**Exercise objective**:
Pull every line containing "github" from the entries.

**Provided entries**:

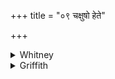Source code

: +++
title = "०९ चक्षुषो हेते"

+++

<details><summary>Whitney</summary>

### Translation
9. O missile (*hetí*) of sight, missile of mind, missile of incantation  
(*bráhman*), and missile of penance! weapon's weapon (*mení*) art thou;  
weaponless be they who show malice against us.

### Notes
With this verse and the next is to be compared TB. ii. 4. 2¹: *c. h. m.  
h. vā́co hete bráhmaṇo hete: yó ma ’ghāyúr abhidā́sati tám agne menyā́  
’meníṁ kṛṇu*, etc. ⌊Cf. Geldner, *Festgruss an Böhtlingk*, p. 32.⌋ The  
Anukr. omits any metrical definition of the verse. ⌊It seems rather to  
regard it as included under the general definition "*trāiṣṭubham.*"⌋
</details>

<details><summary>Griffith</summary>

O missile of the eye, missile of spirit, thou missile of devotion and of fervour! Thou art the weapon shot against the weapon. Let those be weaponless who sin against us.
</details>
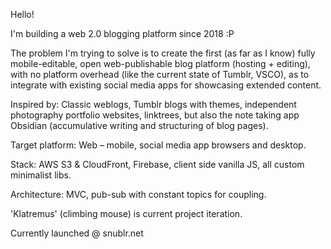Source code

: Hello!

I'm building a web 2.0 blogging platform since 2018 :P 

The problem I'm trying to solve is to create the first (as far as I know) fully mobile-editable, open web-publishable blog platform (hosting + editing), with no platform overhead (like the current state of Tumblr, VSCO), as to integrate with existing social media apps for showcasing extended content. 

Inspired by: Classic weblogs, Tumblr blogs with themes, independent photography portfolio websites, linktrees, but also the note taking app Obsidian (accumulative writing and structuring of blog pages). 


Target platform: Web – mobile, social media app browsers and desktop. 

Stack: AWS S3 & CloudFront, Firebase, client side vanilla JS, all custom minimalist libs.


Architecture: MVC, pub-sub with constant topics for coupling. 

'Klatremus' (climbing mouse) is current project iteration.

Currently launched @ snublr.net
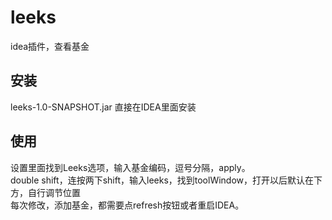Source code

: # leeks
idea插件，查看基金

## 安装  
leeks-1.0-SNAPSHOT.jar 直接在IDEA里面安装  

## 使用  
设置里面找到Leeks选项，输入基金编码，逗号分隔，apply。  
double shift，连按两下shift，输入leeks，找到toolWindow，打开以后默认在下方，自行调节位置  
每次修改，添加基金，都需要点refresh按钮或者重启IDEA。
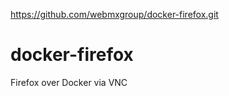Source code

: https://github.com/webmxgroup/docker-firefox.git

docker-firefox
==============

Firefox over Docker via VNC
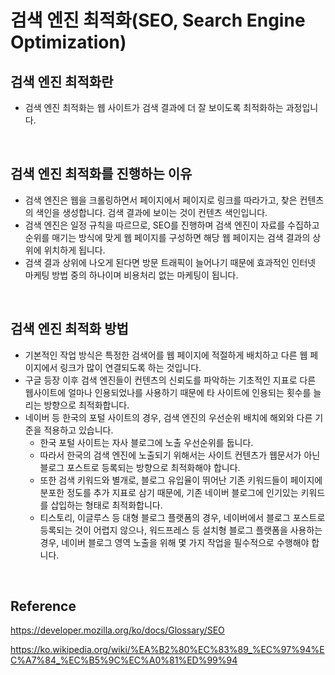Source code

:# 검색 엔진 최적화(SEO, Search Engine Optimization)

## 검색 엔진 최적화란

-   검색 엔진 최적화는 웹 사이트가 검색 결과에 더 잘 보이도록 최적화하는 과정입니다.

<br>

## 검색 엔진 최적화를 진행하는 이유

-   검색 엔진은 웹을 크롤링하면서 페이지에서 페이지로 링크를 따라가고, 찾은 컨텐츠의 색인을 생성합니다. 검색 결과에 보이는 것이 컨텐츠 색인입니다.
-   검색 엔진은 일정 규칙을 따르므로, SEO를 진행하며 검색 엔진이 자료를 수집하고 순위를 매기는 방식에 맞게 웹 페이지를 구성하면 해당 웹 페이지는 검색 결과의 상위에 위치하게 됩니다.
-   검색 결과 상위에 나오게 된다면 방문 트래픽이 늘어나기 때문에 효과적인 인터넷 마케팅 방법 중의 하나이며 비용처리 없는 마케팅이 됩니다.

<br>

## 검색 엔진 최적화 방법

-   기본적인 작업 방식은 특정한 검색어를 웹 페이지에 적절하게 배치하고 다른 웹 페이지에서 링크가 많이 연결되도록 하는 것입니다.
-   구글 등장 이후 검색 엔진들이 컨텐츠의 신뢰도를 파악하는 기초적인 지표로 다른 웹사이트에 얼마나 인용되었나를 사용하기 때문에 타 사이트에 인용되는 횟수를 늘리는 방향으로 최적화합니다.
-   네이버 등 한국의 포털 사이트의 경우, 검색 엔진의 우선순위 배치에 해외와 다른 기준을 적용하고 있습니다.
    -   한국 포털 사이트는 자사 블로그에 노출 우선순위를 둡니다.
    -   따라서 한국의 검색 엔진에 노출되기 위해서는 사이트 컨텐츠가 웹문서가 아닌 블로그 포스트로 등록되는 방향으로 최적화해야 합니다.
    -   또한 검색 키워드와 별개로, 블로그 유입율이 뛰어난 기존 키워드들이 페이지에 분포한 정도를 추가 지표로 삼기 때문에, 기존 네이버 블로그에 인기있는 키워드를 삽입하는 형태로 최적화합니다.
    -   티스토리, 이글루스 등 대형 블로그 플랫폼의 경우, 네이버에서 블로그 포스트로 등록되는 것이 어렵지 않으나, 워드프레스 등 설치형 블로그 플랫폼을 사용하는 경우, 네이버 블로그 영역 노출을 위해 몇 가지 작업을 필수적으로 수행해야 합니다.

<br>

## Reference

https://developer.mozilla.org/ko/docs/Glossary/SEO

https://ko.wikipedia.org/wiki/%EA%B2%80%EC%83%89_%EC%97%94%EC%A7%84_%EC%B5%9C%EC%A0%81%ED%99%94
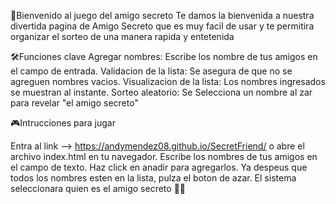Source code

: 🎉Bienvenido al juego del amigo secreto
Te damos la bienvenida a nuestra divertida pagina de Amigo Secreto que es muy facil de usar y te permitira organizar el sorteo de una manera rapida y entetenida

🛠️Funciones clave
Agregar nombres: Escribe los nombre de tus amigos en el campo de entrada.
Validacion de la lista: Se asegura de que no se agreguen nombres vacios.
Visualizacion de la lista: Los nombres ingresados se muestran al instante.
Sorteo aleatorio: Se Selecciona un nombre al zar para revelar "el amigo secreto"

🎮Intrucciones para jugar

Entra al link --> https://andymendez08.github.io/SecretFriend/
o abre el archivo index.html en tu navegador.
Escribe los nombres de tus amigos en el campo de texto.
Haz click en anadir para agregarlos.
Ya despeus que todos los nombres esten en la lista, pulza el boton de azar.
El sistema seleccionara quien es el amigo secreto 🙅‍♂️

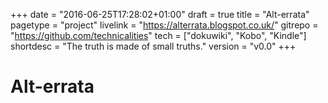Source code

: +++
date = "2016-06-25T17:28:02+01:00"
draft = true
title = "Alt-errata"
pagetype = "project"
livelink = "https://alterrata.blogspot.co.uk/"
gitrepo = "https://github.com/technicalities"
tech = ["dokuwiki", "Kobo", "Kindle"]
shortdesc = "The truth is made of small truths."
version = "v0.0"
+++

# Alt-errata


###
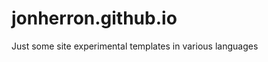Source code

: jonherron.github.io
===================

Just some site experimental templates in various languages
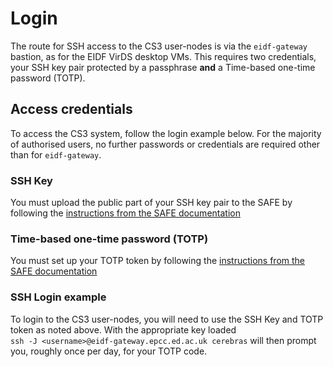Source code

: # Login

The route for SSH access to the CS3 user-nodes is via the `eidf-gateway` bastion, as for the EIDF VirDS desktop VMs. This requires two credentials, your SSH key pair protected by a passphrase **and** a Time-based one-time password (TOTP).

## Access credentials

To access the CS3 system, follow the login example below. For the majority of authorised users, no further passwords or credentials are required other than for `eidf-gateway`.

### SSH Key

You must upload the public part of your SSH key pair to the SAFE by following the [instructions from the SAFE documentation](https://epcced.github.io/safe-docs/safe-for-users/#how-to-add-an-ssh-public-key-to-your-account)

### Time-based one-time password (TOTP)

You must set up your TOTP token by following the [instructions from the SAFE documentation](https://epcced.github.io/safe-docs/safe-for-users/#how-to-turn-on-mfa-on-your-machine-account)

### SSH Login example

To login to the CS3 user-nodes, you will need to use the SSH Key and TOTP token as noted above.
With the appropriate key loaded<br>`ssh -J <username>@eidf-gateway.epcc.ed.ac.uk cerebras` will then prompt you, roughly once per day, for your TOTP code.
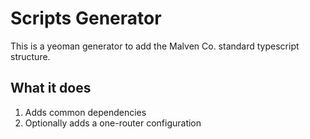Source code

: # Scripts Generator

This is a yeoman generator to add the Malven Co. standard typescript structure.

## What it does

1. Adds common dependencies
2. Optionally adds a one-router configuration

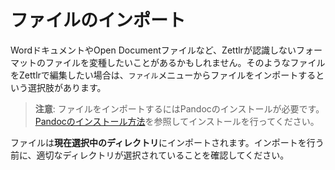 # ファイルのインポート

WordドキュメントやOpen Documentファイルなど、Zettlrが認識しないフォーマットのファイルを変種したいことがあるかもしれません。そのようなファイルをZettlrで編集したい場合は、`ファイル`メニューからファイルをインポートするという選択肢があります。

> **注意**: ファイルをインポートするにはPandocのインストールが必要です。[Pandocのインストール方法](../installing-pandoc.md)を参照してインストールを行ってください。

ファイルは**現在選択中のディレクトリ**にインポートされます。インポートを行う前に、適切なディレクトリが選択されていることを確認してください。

**Solution**:
: https://github.com/webmxgroup/docker-firefox.git
Entra al link --> https://andymendez08.github.io/SecretFriend/
gitrepo = "https://github.com/technicalities"
: jonherron.github.io
You must upload the public part of your SSH key pair to the SAFE by following the [instructions from the SAFE documentation](https://epcced.github.io/safe-docs/safe-for-users/#how-to-add-an-ssh-public-key-to-your-account)
You must set up your TOTP token by following the [instructions from the SAFE documentation](https://epcced.github.io/safe-docs/safe-for-users/#how-to-turn-on-mfa-on-your-machine-account)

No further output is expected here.